Per pulire il seno procedi in questo modo: dopo aver rimosso eventuali residui di latte con una salviettina, lava l’area del seno interessata dalle ragadi e quella circostante con acqua e sapone neutro. Dopodiché asciuga con un asciugamano pulito: se non devi allattare subito dopo puoi anche applicare una crema antibiotica, ovviamente prescritta dal tuo medico, da tenere sul seno fino alla successiva poppata.

Per quanto riguarda gli indumenti, è preferibile optare per reggiseni in cotone e fibre non sintetiche, che hanno il vantaggio di far respirare maggiormente la pelle. Se in estate, approfitta per lasciare scoperto il più possibile il seno fra una poppata e l’altra.
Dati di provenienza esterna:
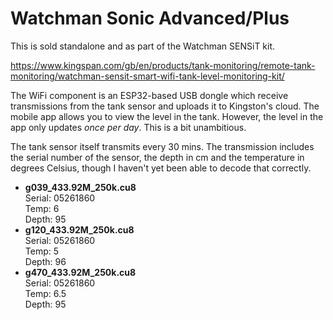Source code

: # Watchman Sonic Advanced/Plus

This is sold standalone and as part of the Watchman SENSiT kit.

https://www.kingspan.com/gb/en/products/tank-monitoring/remote-tank-monitoring/watchman-sensit-smart-wifi-tank-level-monitoring-kit/

The WiFi component is an ESP32-based USB dongle which receive transmissions from the tank sensor and uploads it to Kingston's cloud. The mobile app allows you to view the level in the tank. However, the level in the app only updates *once per day*. This is a bit unambitious.

The tank sensor itself transmits every 30 mins. The transmission includes the serial number of the sensor, the depth in cm and the temperature in degrees Celsius, though I haven't yet been able to decode that correctly.

- **g039_433.92M_250k.cu8**  
  Serial: 05261860  
  Temp:	6  
  Depth: 95  
- **g120_433.92M_250k.cu8**  
  Serial: 05261860  
  Temp: 5  
  Depth: 96  
- **g470_433.92M_250k.cu8**  
  Serial: 05261860  
  Temp: 6.5  
  Depth: 95  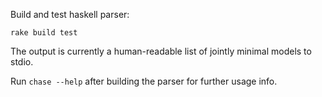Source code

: Build and test haskell parser:

	rake build test

The output is currently a human-readable list of jointly minimal models to stdio.

Run `chase --help` after building the parser for further usage info.
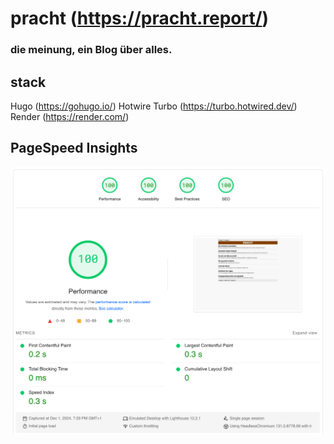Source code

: # pracht (https://pracht.report/)
### die meinung, ein Blog über alles.

## stack
Hugo (https://gohugo.io/)
Hotwire Turbo (https://turbo.hotwired.dev/)
Render (https://render.com/)

## PageSpeed Insights
![Screenshot of Google PageSpeed Insights resulsts](pagespeedinsight.png)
Ovviamente in caso di complicanze quali comparsa di dolore più intenso, pus e aumento di temperatura corporea, contatta subito il tuo medico per farti prescrivere una cura antibiotica idonea. Nel caso di complicanze come lo svilupparsi di un’ infezione al seno, è necessario che anche il tuo bambino sia visitato per escludere che durante le poppate non abbia ingerito anche lui i germi responsabili dell’infezione: questo, infatti, potrebbe provocare nel bambino un disturbo molto comune, e per fortuna privo di conseguenze, chiamato “mughetto”. Tuttavia, se il tuo bambino ha il mughetto, le ragadi, venendo a contatto con la sua saliva, potrebbero metterci più tempo a guarire, quindi è necessario che vi curiate entrambi.

Ultimo consiglio, qualora il tuo seno in presenza di ragadi iniziasse a farsi più duro, gonfio e dolorante, dando come l’impressione di non essersi sgonfiato del tutto anche dopo la poppata, è probabile che si stia sviluppando una mastite, dunque è bene intervenire subito manualmente o con una tiralatte per svuotare completamente il seno dal latte rimasto imprigionato.